Erich von Stroheim’s last, partially lost film, Queen Kelly, begins in Ruritania, a recurrent fictional European country, where jaunty Prince Wolfram dumps Queen Regina V, to whom he is betrothed, for innocent orphan Kitty Kelly, and is tossed into prison as a result. Meanwhile, Kelly visits her dying aunt, who runs a brothel in colonial Africa, and is impressed into marrying a leering degenerate, whom she hopes to keep away from. When her aunt dies, “Queen Kelly” takes over the family business. When he is finally released from prison, Prince Wolfram sets out to find her. Apparently there are alternative endings afoot, at least one of which attempts to bring home a moral fable.
     The film was produced by its star, Gloria Swanson, who fired Stroheim because he refused to kowtow to her and her narcissistic diva ways. During the film’s interrupted shoot, Swanson began her longtime love affair with Joseph P. Kennedy, the married father of a future U.S. president.

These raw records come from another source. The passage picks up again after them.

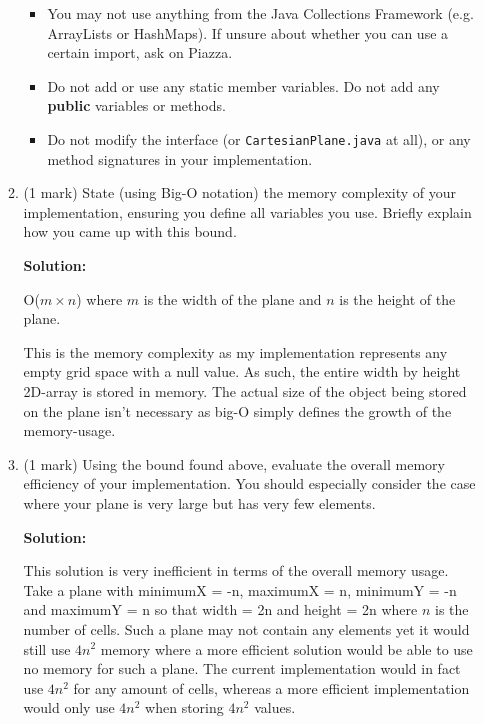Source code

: \documentclass[a4,13pt]{extarticle}
\newenvironment{Solution}{\color{blue}\textbf{Solution:}}{}
\begin{document}
\begin{enumerate}
\begin{enumerate}
\begin{itemize}
	      	      	      	   	                          
	      	      	\item You may not use anything from the Java Collections Framework (e.g. ArrayLists or HashMaps). If unsure about whether you can use a certain import, ask on Piazza.
	      	      	                               
	      	      	\item Do not add or use any static member variables. Do not add any \textbf{public} variables or methods.
	      	      	\item Do not modify the interface (or \texttt{CartesianPlane.java} at all), or any method signatures in your implementation.
	      	      \end{itemize}
	      	      	      	                      
	      	\item (1 mark) State (using Big-O notation) the memory complexity of your implementation, 
	      	      ensuring you define all variables you use. Briefly explain how you came up with this bound.
	      	      
			\begin{Solution}
				
				O($m \times n$) where $m$ is the width of the plane and $n$ is the height of the plane.

				This is the memory complexity as my implementation represents any empty grid space with a null value. As such, the entire width by height 2D-array is stored in memory. The actual size of the object being stored on the plane isn't necessary as big-O simply defines the growth of the memory-usage.
	      	\end{Solution}
	      	      	      	                      
	      	\item (1 mark) Using the bound found above, evaluate the overall memory efficiency of your implementation. 
	      	      You should especially consider the case where your plane is very large but has very few elements.
	      	
			\begin{Solution}

				This solution is very inefficient in terms of the overall memory usage. Take a plane with minimumX = -n, maximumX = n, minimumY = -n and maximumY = n so that width = 2n and height = 2n where $n$ is the number of cells. Such a plane may not contain any elements yet it would still use $4n^2$ memory where a more efficient solution would be able to use no memory for such a plane. The current implementation would in fact use $4n^2$ for any amount of cells, whereas a more efficient implementation would only use $4n^2$ when storing $4n^2$ values.
	      	\end{Solution}
	      	      	      	                      

\end{enumerate}
\end{enumerate}
\end{document}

     I know, of course, that different times hew to different ideas and ideals of beauty; but it is very hard for me to accept that anyone ever considered Swanson beautiful; she is grotesque, resembling a bug with an oversized head. Nor could she act, and indeed didn’t really try to act, choosing instead to posture and emote. Swanson is a ridiculous and fatuous presence throughout Queen Kelly, her vanity project. Indeed, I cannot recall Swanson’s ever having given a decent performance, not even in Sunset Boulevard (1950), where she didn’t have to, because director Billy Wilder used her brilliantly.
     Queen Kelly is easily Stroheim’s lamest, most anemic film. Perhaps the project’s multiplicity of directorial hands crowded out his genius. Perhaps Swanson’s ugly puss froze it.